→ **Source texts of formatted documents**
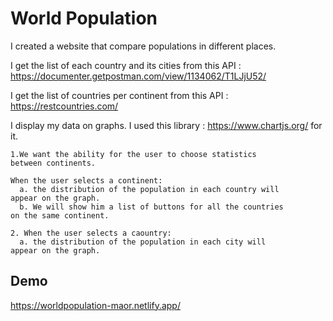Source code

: ﻿

# World Population

I created a website that compare populations in different
places. 

I get the list of each country and its cities from this API :
  https://documenter.getpostman.com/view/1134062/T1LJjU52/
  
I get the list of countries per continent from this API : 
  https://restcountries.com/
  
I display my data on graphs. I used this library  : 
  https://www.chartjs.org/
  for it.


```
1.We want the ability for the user to choose statistics
between continents.

When the user selects a continent:
  a. the distribution of the population in each country will
appear on the graph.
  b. We will show him a list of buttons for all the countries
on the same continent.

2. When the user selects a caountry:
  a. the distribution of the population in each city will
appear on the graph.

```

    
## Demo
https://worldpopulation-maor.netlify.app/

→ **WORK INSTRUCTION**
Copy each entry above exactly; drop the pictures.

→ **RESULT OF THIS TASK**
Source code

: ﻿

# World Population

I created a website that compare populations in different
places. 

I get the list of each country and its cities from this API :
  https://documenter.getpostman.com/view/1134062/T1LJjU52/
  
I get the list of countries per continent from this API : 
  https://restcountries.com/
  
I display my data on graphs. I used this library  : 
  https://www.chartjs.org/
  for it.


```
1.We want the ability for the user to choose statistics
between continents.

When the user selects a continent:
  a. the distribution of the population in each country will
appear on the graph.
  b. We will show him a list of buttons for all the countries
on the same continent.

2. When the user selects a caountry:
  a. the distribution of the population in each city will
appear on the graph.

```

    
## Demo
https://worldpopulation-maor.netlify.app/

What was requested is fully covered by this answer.